An exact copy of all the entries is what is needed here.

== RAW DATA ==

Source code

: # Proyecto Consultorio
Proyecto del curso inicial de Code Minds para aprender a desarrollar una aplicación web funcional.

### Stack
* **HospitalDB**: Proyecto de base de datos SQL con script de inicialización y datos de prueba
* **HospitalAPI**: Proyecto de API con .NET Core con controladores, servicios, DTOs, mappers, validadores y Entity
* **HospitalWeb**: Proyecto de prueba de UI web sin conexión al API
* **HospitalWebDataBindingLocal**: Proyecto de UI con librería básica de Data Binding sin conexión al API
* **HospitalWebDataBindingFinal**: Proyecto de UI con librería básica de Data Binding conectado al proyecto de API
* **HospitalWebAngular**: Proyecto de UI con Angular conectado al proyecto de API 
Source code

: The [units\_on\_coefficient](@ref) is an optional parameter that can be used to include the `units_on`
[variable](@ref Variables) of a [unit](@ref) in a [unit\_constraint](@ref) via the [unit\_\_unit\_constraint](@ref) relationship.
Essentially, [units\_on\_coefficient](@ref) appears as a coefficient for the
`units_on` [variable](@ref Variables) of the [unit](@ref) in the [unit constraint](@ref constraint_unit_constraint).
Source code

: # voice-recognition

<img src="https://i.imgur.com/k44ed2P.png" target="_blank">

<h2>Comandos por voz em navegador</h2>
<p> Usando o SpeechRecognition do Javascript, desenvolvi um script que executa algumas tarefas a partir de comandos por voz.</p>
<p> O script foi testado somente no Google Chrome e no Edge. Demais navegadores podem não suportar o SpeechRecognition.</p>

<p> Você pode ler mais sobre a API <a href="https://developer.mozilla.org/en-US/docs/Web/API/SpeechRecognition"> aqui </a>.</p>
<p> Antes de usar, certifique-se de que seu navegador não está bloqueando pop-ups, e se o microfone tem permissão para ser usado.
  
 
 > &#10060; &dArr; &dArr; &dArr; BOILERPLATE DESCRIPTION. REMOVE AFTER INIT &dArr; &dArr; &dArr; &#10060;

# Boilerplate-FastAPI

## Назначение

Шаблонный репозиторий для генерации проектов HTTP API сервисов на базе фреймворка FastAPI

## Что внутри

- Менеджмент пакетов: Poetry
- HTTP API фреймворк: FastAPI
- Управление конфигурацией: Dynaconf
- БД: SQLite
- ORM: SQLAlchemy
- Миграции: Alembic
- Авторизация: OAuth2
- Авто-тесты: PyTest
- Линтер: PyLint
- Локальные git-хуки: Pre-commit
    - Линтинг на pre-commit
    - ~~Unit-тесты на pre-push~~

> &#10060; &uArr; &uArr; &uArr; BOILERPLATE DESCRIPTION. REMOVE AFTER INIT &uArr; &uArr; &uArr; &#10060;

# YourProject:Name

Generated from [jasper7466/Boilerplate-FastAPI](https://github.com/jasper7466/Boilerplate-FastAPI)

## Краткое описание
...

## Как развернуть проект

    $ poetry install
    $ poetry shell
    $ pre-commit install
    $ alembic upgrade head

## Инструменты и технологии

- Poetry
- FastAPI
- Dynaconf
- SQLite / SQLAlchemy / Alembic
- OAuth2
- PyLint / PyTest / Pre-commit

===

• [ANSWER BELOW]
Source code

: # Proyecto Consultorio
Proyecto del curso inicial de Code Minds para aprender a desarrollar una aplicación web funcional.

### Stack
* **HospitalDB**: Proyecto de base de datos SQL con script de inicialización y datos de prueba
* **HospitalAPI**: Proyecto de API con .NET Core con controladores, servicios, DTOs, mappers, validadores y Entity
* **HospitalWeb**: Proyecto de prueba de UI web sin conexión al API
* **HospitalWebDataBindingLocal**: Proyecto de UI con librería básica de Data Binding sin conexión al API
* **HospitalWebDataBindingFinal**: Proyecto de UI con librería básica de Data Binding conectado al proyecto de API
* **HospitalWebAngular**: Proyecto de UI con Angular conectado al proyecto de API 
Source code

: The [units\_on\_coefficient](@ref) is an optional parameter that can be used to include the `units_on`
[variable](@ref Variables) of a [unit](@ref) in a [unit\_constraint](@ref) via the [unit\_\_unit\_constraint](@ref) relationship.
Essentially, [units\_on\_coefficient](@ref) appears as a coefficient for the
`units_on` [variable](@ref Variables) of the [unit](@ref) in the [unit constraint](@ref constraint_unit_constraint).
Source code

: # voice-recognition

<img src="https://i.imgur.com/k44ed2P.png" target="_blank">

<h2>Comandos por voz em navegador</h2>
<p> Usando o SpeechRecognition do Javascript, desenvolvi um script que executa algumas tarefas a partir de comandos por voz.</p>
<p> O script foi testado somente no Google Chrome e no Edge. Demais navegadores podem não suportar o SpeechRecognition.</p>

<p> Você pode ler mais sobre a API <a href="https://developer.mozilla.org/en-US/docs/Web/API/SpeechRecognition"> aqui </a>.</p>
<p> Antes de usar, certifique-se de que seu navegador não está bloqueando pop-ups, e se o microfone tem permissão para ser usado.
  
 
 > &#10060; &dArr; &dArr; &dArr; BOILERPLATE DESCRIPTION. REMOVE AFTER INIT &dArr; &dArr; &dArr; &#10060;

# Boilerplate-FastAPI

## Назначение

Шаблонный репозиторий для генерации проектов HTTP API сервисов на базе фреймворка FastAPI

## Что внутри

- Менеджмент пакетов: Poetry
- HTTP API фреймворк: FastAPI
- Управление конфигурацией: Dynaconf
- БД: SQLite
- ORM: SQLAlchemy
- Миграции: Alembic
- Авторизация: OAuth2
- Авто-тесты: PyTest
- Линтер: PyLint
- Локальные git-хуки: Pre-commit
    - Линтинг на pre-commit
    - ~~Unit-тесты на pre-push~~

> &#10060; &uArr; &uArr; &uArr; BOILERPLATE DESCRIPTION. REMOVE AFTER INIT &uArr; &uArr; &uArr; &#10060;

# YourProject:Name

Generated from [jasper7466/Boilerplate-FastAPI](https://github.com/jasper7466/Boilerplate-FastAPI)

## Краткое описание
...

## Как развернуть проект

    $ poetry install
    $ poetry shell
    $ pre-commit install
    $ alembic upgrade head

## Инструменты и технологии

- Poetry
- FastAPI
- Dynaconf
- SQLite / SQLAlchemy / Alembic
- OAuth2
- PyLint / PyTest / Pre-commit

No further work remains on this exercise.